Check every line of the data and copy the ones where "HyprLive" appears.

→ **Data for this exercise**:
┌────────
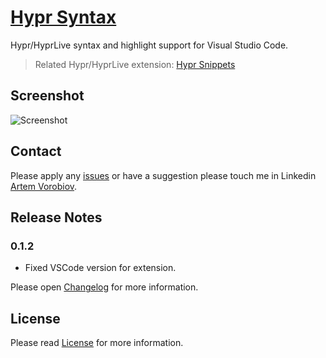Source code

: # [Hypr Syntax](https://marketplace.visualstudio.com/items?itemName=temu4.hypr-syntax)

Hypr/HyprLive syntax and highlight support for Visual Studio Code.

> Related Hypr/HyprLive extension: [Hypr Snippets](https://marketplace.visualstudio.com/items?itemName=temu4.hypr-snippets)

## Screenshot

![Screenshot](https://github.com/Temu4/hypr-syntax-vscode/raw/main/images/screenshot.png)

## Contact

Please apply any [issues](https://github.com/Temu4/hypr-syntax-vscode/issues) or have a suggestion please touch me in Linkedin [Artem Vorobiov](https://www.linkedin.com/in/artem-vorobiov/).

## Release Notes 

### 0.1.2

- Fixed VSCode version for extension.

Please open [Changelog](https://github.com/Temu4/hypr-syntax-vscode/blob/main/CHANGELOG.md) for more information.

## License

Please read [License](https://github.com/Temu4/hypr-syntax-vscode/blob/main/LICENSE.md) for more information.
└────────
→ **Solution**:
Hypr/HyprLive syntax and highlight support for Visual Studio Code.
> Related Hypr/HyprLive extension: [Hypr Snippets](https://marketplace.visualstudio.com/items?itemName=temu4.hypr-snippets)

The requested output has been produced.